(ASSIGNED TASK) Retype the data that follows exactly. No pictures belong in the copy.

[Source data]
==========

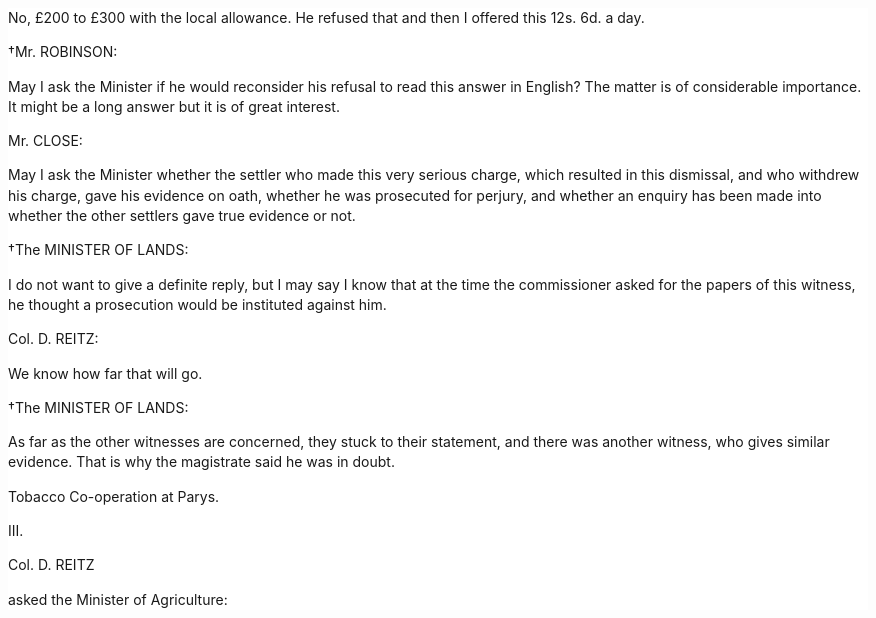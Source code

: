 <p>No, £200 to £300 with the local allowance. He refused that and then I offered this 12s. 6d. a day.</p>

</answer>

<question by="#robinson" to="#minister_of_lands">

<from>†Mr. ROBINSON:</from>

<p>May I ask the Minister if he would reconsider his refusal to read this answer in English? The matter is of considerable importance. It might be a long answer but it is of great interest.</p>

</question>

<question by="#close" to="#minister_of_lands">

<from>Mr. CLOSE:</from>

<p>May I ask the Minister whether the settler who made this very serious charge, which resulted in this dismissal, and who withdrew his charge, gave his evidence on oath, whether he was prosecuted for perjury, and whether an enquiry has been made into whether the other settlers gave true evidence or not.</p>

</question>

<answer by="#minister_of_lands" to="#reitz">

<from>†The MINISTER OF LANDS:</from>

<p>I do not want to give a definite reply, but I may say I know that at the time the commissioner asked for the papers of this witness, he thought a prosecution would be instituted against him.</p>

</answer>

<question by="#reitz" to="#minister_of_lands">

<from>Col. D. REITZ:</from>

<p>We know how far that will go.</p>

</question>

<answer by="#minister_of_lands" to="#reitz">

<from>†The MINISTER OF LANDS:</from>

<p>As far as the other witnesses are concerned, they stuck to their statement, and there was another witness, who gives similar evidence. That is why the magistrate said he was in doubt.</p>

</answer>

</oralStatements>

<oralStatements>

<heading>Tobacco Co-operation at Parys.</heading>

<question by="#reitz" to="#minister_of_agriculture">

<num>III.</num>

<from>Col. D. REITZ</from>

<p>asked the Minister of Agriculture:</p>
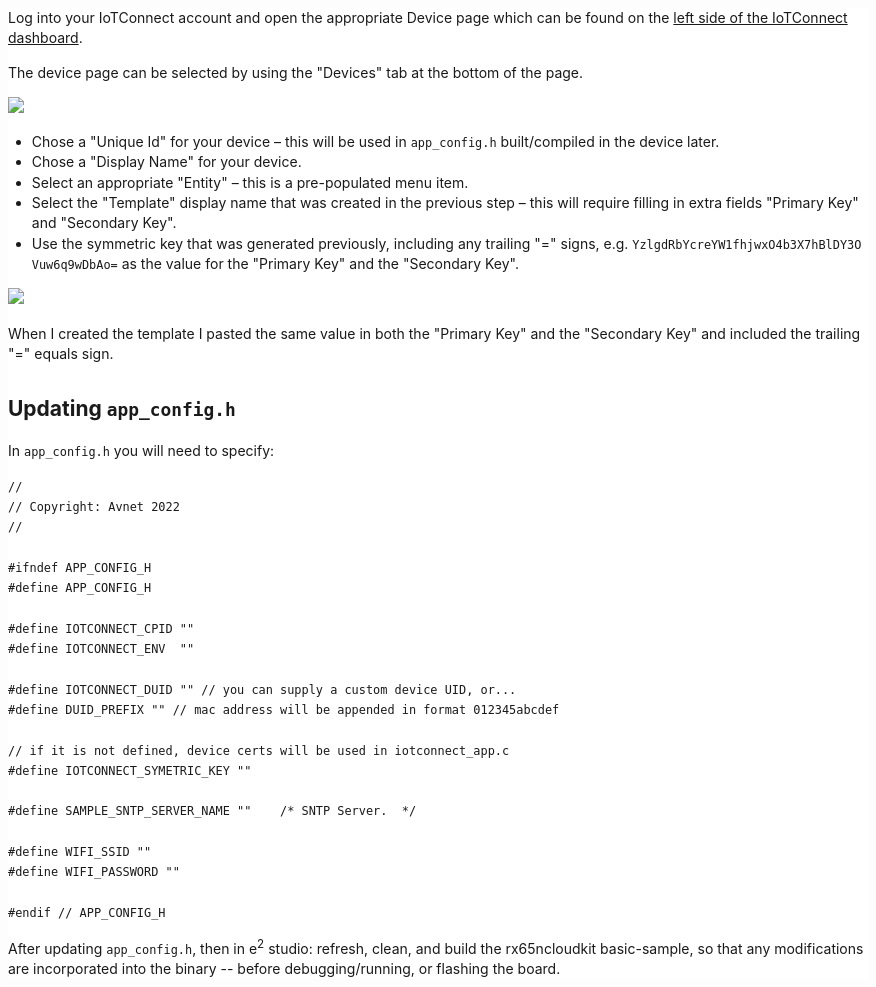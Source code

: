 Log into your IoTConnect account and open the appropriate Device page which can
be found on the [left side of the IoTConnect
dashboard](https://avnet.iotconnect.io/device/1).

The device page can be selected by using the "Devices" tab at the bottom of the
page.

<img style="width:75%; height:auto" src="./assets/quickstart/VirtualBox_WinDev2301Eval_21_02_2023_09_56_06.png"/>

- Chose a "Unique Id" for your device – this will be used in `app_config.h`
  built/compiled in the device later.
- Chose a "Display Name" for your device.
- Select an appropriate "Entity" – this is a pre-populated menu item.
- Select the "Template" display name that was created in the previous step –
  this will require filling in extra fields "Primary Key" and "Secondary Key".
- Use the symmetric key that was generated previously, including any trailing
  "=" signs, e.g. `YzlgdRbYcreYW1fhjwxO4b3X7hBlDY3OVuw6q9wDbAo=` as the value
  for the "Primary Key" and the "Secondary Key".

<img style="width:75%; height:auto" src="./assets/quickstart/VirtualBox_WinDev2301Eval_21_02_2023_09_57_43.png"/>

When I created the template I pasted the same value in both the
"Primary Key" and the "Secondary Key" and included the trailing "=" equals
sign.

## Updating `app_config.h`

In `app_config.h` you will need to specify:

    //
    // Copyright: Avnet 2022
    //
    
    #ifndef APP_CONFIG_H
    #define APP_CONFIG_H
    
    #define IOTCONNECT_CPID ""
    #define IOTCONNECT_ENV  ""
    
    #define IOTCONNECT_DUID "" // you can supply a custom device UID, or...
    #define DUID_PREFIX "" // mac address will be appended in format 012345abcdef
    
    // if it is not defined, device certs will be used in iotconnect_app.c
    #define IOTCONNECT_SYMETRIC_KEY ""
    
    #define SAMPLE_SNTP_SERVER_NAME ""    /* SNTP Server.  */
    
    #define WIFI_SSID ""
    #define WIFI_PASSWORD ""
    
    #endif // APP_CONFIG_H

After updating `app_config.h`, then in e<sup>2</sup> studio: refresh, clean,
and build the rx65ncloudkit basic-sample, so that any modifications are
incorporated into the binary -- before debugging/running, or flashing the
board.
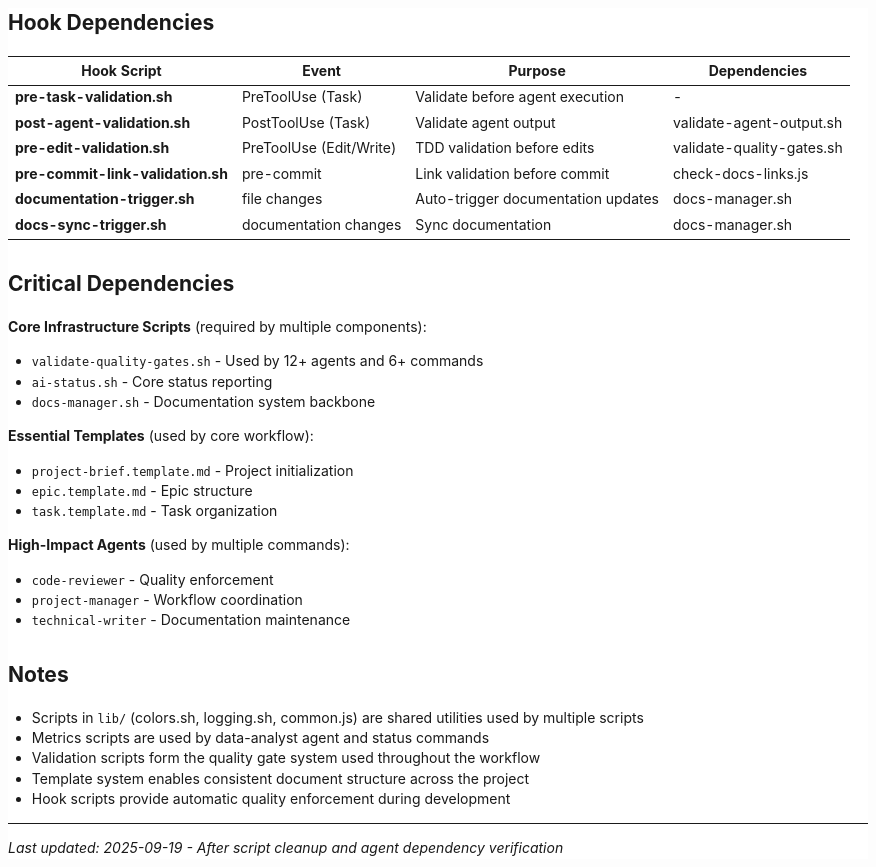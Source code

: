 ## Hook Dependencies

| Hook Script | Event | Purpose | Dependencies |
| --- | --- | --- | --- |
| **pre-task-validation.sh** | PreToolUse (Task) | Validate before agent execution | - |
| **post-agent-validation.sh** | PostToolUse (Task) | Validate agent output | validate-agent-output.sh |
| **pre-edit-validation.sh** | PreToolUse (Edit/Write) | TDD validation before edits | validate-quality-gates.sh |
| **pre-commit-link-validation.sh** | pre-commit | Link validation before commit | check-docs-links.js |
| **documentation-trigger.sh** | file changes | Auto-trigger documentation updates | docs-manager.sh |
| **docs-sync-trigger.sh** | documentation changes | Sync documentation | docs-manager.sh |

## Critical Dependencies

**Core Infrastructure Scripts** (required by multiple components):

- `validate-quality-gates.sh` - Used by 12+ agents and 6+ commands
- `ai-status.sh` - Core status reporting
- `docs-manager.sh` - Documentation system backbone

**Essential Templates** (used by core workflow):

- `project-brief.template.md` - Project initialization
- `epic.template.md` - Epic structure
- `task.template.md` - Task organization

**High-Impact Agents** (used by multiple commands):

- `code-reviewer` - Quality enforcement
- `project-manager` - Workflow coordination
- `technical-writer` - Documentation maintenance

## Notes

- Scripts in `lib/` (colors.sh, logging.sh, common.js) are shared utilities used by multiple scripts
- Metrics scripts are used by data-analyst agent and status commands
- Validation scripts form the quality gate system used throughout the workflow
- Template system enables consistent document structure across the project
- Hook scripts provide automatic quality enforcement during development

---

_Last updated: 2025-09-19 - After script cleanup and agent dependency verification_

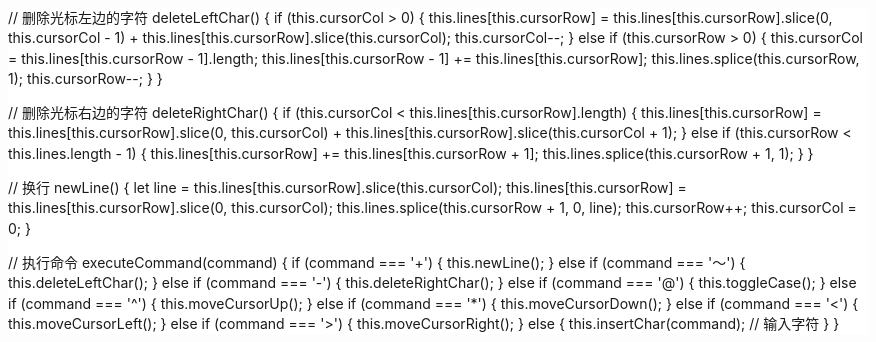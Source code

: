   // 删除光标左边的字符
  deleteLeftChar() {
    if (this.cursorCol > 0) {
      this.lines[this.cursorRow] = this.lines[this.cursorRow].slice(0, this.cursorCol - 1) + this.lines[this.cursorRow].slice(this.cursorCol);
      this.cursorCol--;
    } else if (this.cursorRow > 0) {
      this.cursorCol = this.lines[this.cursorRow - 1].length;
      this.lines[this.cursorRow - 1] += this.lines[this.cursorRow];
      this.lines.splice(this.cursorRow, 1);
      this.cursorRow--;
    }
  }

  // 删除光标右边的字符
  deleteRightChar() {
    if (this.cursorCol < this.lines[this.cursorRow].length) {
      this.lines[this.cursorRow] = this.lines[this.cursorRow].slice(0, this.cursorCol) + this.lines[this.cursorRow].slice(this.cursorCol + 1);
    } else if (this.cursorRow < this.lines.length - 1) {
      this.lines[this.cursorRow] += this.lines[this.cursorRow + 1];
      this.lines.splice(this.cursorRow + 1, 1);
    }
  }

  // 换行
  newLine() {
    let line = this.lines[this.cursorRow].slice(this.cursorCol);
    this.lines[this.cursorRow] = this.lines[this.cursorRow].slice(0, this.cursorCol);
    this.lines.splice(this.cursorRow + 1, 0, line);
    this.cursorRow++;
    this.cursorCol = 0;
  }

  // 执行命令
  executeCommand(command) {
    if (command === '+') {
      this.newLine();
    } else if (command === '～') {
      this.deleteLeftChar();
    } else if (command === '-') {
      this.deleteRightChar();
    } else if (command === '@') {
      this.toggleCase();
    } else if (command === '^') {
      this.moveCursorUp();
    } else if (command === '*') {
      this.moveCursorDown();
    } else if (command === '<') {
      this.moveCursorLeft();
    } else if (command === '>') {
      this.moveCursorRight();
    } else {
      this.insertChar(command); // 输入字符
    }
  }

==========

(OUTPUT FOR THIS TASK)
Source code

: <p>No, £200 to £300 with the local allowance. He refused that and then I offered this 12s. 6d. a day.</p>

</answer>

<question by="#robinson" to="#minister_of_lands">

<from>†Mr. ROBINSON:</from>

<p>May I ask the Minister if he would reconsider his refusal to read this answer in English? The matter is of considerable importance. It might be a long answer but it is of great interest.</p>

</question>

<question by="#close" to="#minister_of_lands">

<from>Mr. CLOSE:</from>

<p>May I ask the Minister whether the settler who made this very serious charge, which resulted in this dismissal, and who withdrew his charge, gave his evidence on oath, whether he was prosecuted for perjury, and whether an enquiry has been made into whether the other settlers gave true evidence or not.</p>

</question>

<answer by="#minister_of_lands" to="#reitz">

<from>†The MINISTER OF LANDS:</from>

<p>I do not want to give a definite reply, but I may say I know that at the time the commissioner asked for the papers of this witness, he thought a prosecution would be instituted against him.</p>

</answer>

<question by="#reitz" to="#minister_of_lands">

<from>Col. D. REITZ:</from>

<p>We know how far that will go.</p>

</question>

<answer by="#minister_of_lands" to="#reitz">

<from>†The MINISTER OF LANDS:</from>

<p>As far as the other witnesses are concerned, they stuck to their statement, and there was another witness, who gives similar evidence. That is why the magistrate said he was in doubt.</p>

</answer>

</oralStatements>

<oralStatements>

<heading>Tobacco Co-operation at Parys.</heading>

<question by="#reitz" to="#minister_of_agriculture">

<num>III.</num>

<from>Col. D. REITZ</from>

<p>asked the Minister of Agriculture:</p>
Source code

: Log into your IoTConnect account and open the appropriate Device page which can
be found on the [left side of the IoTConnect
dashboard](https://avnet.iotconnect.io/device/1).

The device page can be selected by using the "Devices" tab at the bottom of the
page.

<img style="width:75%; height:auto" src="./assets/quickstart/VirtualBox_WinDev2301Eval_21_02_2023_09_56_06.png"/>

- Chose a "Unique Id" for your device – this will be used in `app_config.h`
  built/compiled in the device later.
- Chose a "Display Name" for your device.
- Select an appropriate "Entity" – this is a pre-populated menu item.
- Select the "Template" display name that was created in the previous step –
  this will require filling in extra fields "Primary Key" and "Secondary Key".
- Use the symmetric key that was generated previously, including any trailing
  "=" signs, e.g. `YzlgdRbYcreYW1fhjwxO4b3X7hBlDY3OVuw6q9wDbAo=` as the value
  for the "Primary Key" and the "Secondary Key".

<img style="width:75%; height:auto" src="./assets/quickstart/VirtualBox_WinDev2301Eval_21_02_2023_09_57_43.png"/>

When I created the template I pasted the same value in both the
"Primary Key" and the "Secondary Key" and included the trailing "=" equals
sign.

## Updating `app_config.h`

In `app_config.h` you will need to specify:

    //
    // Copyright: Avnet 2022
    //
    
    #ifndef APP_CONFIG_H
    #define APP_CONFIG_H
    
    #define IOTCONNECT_CPID ""
    #define IOTCONNECT_ENV  ""
    
    #define IOTCONNECT_DUID "" // you can supply a custom device UID, or...
    #define DUID_PREFIX "" // mac address will be appended in format 012345abcdef
    
    // if it is not defined, device certs will be used in iotconnect_app.c
    #define IOTCONNECT_SYMETRIC_KEY ""
    
    #define SAMPLE_SNTP_SERVER_NAME ""    /* SNTP Server.  */
    
    #define WIFI_SSID ""
    #define WIFI_PASSWORD ""
    
    #endif // APP_CONFIG_H

After updating `app_config.h`, then in e<sup>2</sup> studio: refresh, clean,
and build the rx65ncloudkit basic-sample, so that any modifications are
incorporated into the binary -- before debugging/running, or flashing the
board.
Source code

: ## Hook Dependencies

| Hook Script | Event | Purpose | Dependencies |
| --- | --- | --- | --- |
| **pre-task-validation.sh** | PreToolUse (Task) | Validate before agent execution | - |
| **post-agent-validation.sh** | PostToolUse (Task) | Validate agent output | validate-agent-output.sh |
| **pre-edit-validation.sh** | PreToolUse (Edit/Write) | TDD validation before edits | validate-quality-gates.sh |
| **pre-commit-link-validation.sh** | pre-commit | Link validation before commit | check-docs-links.js |
| **documentation-trigger.sh** | file changes | Auto-trigger documentation updates | docs-manager.sh |
| **docs-sync-trigger.sh** | documentation changes | Sync documentation | docs-manager.sh |

## Critical Dependencies

**Core Infrastructure Scripts** (required by multiple components):

- `validate-quality-gates.sh` - Used by 12+ agents and 6+ commands
- `ai-status.sh` - Core status reporting
- `docs-manager.sh` - Documentation system backbone

**Essential Templates** (used by core workflow):

- `project-brief.template.md` - Project initialization
- `epic.template.md` - Epic structure
- `task.template.md` - Task organization

**High-Impact Agents** (used by multiple commands):

- `code-reviewer` - Quality enforcement
- `project-manager` - Workflow coordination
- `technical-writer` - Documentation maintenance

## Notes

- Scripts in `lib/` (colors.sh, logging.sh, common.js) are shared utilities used by multiple scripts
- Metrics scripts are used by data-analyst agent and status commands
- Validation scripts form the quality gate system used throughout the workflow
- Template system enables consistent document structure across the project
- Hook scripts provide automatic quality enforcement during development

---

_Last updated: 2025-09-19 - After script cleanup and agent dependency verification_

Source code

:   // 删除光标左边的字符
  deleteLeftChar() {
    if (this.cursorCol > 0) {
      this.lines[this.cursorRow] = this.lines[this.cursorRow].slice(0, this.cursorCol - 1) + this.lines[this.cursorRow].slice(this.cursorCol);
      this.cursorCol--;
    } else if (this.cursorRow > 0) {
      this.cursorCol = this.lines[this.cursorRow - 1].length;
      this.lines[this.cursorRow - 1] += this.lines[this.cursorRow];
      this.lines.splice(this.cursorRow, 1);
      this.cursorRow--;
    }
  }

  // 删除光标右边的字符
  deleteRightChar() {
    if (this.cursorCol < this.lines[this.cursorRow].length) {
      this.lines[this.cursorRow] = this.lines[this.cursorRow].slice(0, this.cursorCol) + this.lines[this.cursorRow].slice(this.cursorCol + 1);
    } else if (this.cursorRow < this.lines.length - 1) {
      this.lines[this.cursorRow] += this.lines[this.cursorRow + 1];
      this.lines.splice(this.cursorRow + 1, 1);
    }
  }

  // 换行
  newLine() {
    let line = this.lines[this.cursorRow].slice(this.cursorCol);
    this.lines[this.cursorRow] = this.lines[this.cursorRow].slice(0, this.cursorCol);
    this.lines.splice(this.cursorRow + 1, 0, line);
    this.cursorRow++;
    this.cursorCol = 0;
  }

  // 执行命令
  executeCommand(command) {
    if (command === '+') {
      this.newLine();
    } else if (command === '～') {
      this.deleteLeftChar();
    } else if (command === '-') {
      this.deleteRightChar();
    } else if (command === '@') {
      this.toggleCase();
    } else if (command === '^') {
      this.moveCursorUp();
    } else if (command === '*') {
      this.moveCursorDown();
    } else if (command === '<') {
      this.moveCursorLeft();
    } else if (command === '>') {
      this.moveCursorRight();
    } else {
      this.insertChar(command); // 输入字符
    }
  }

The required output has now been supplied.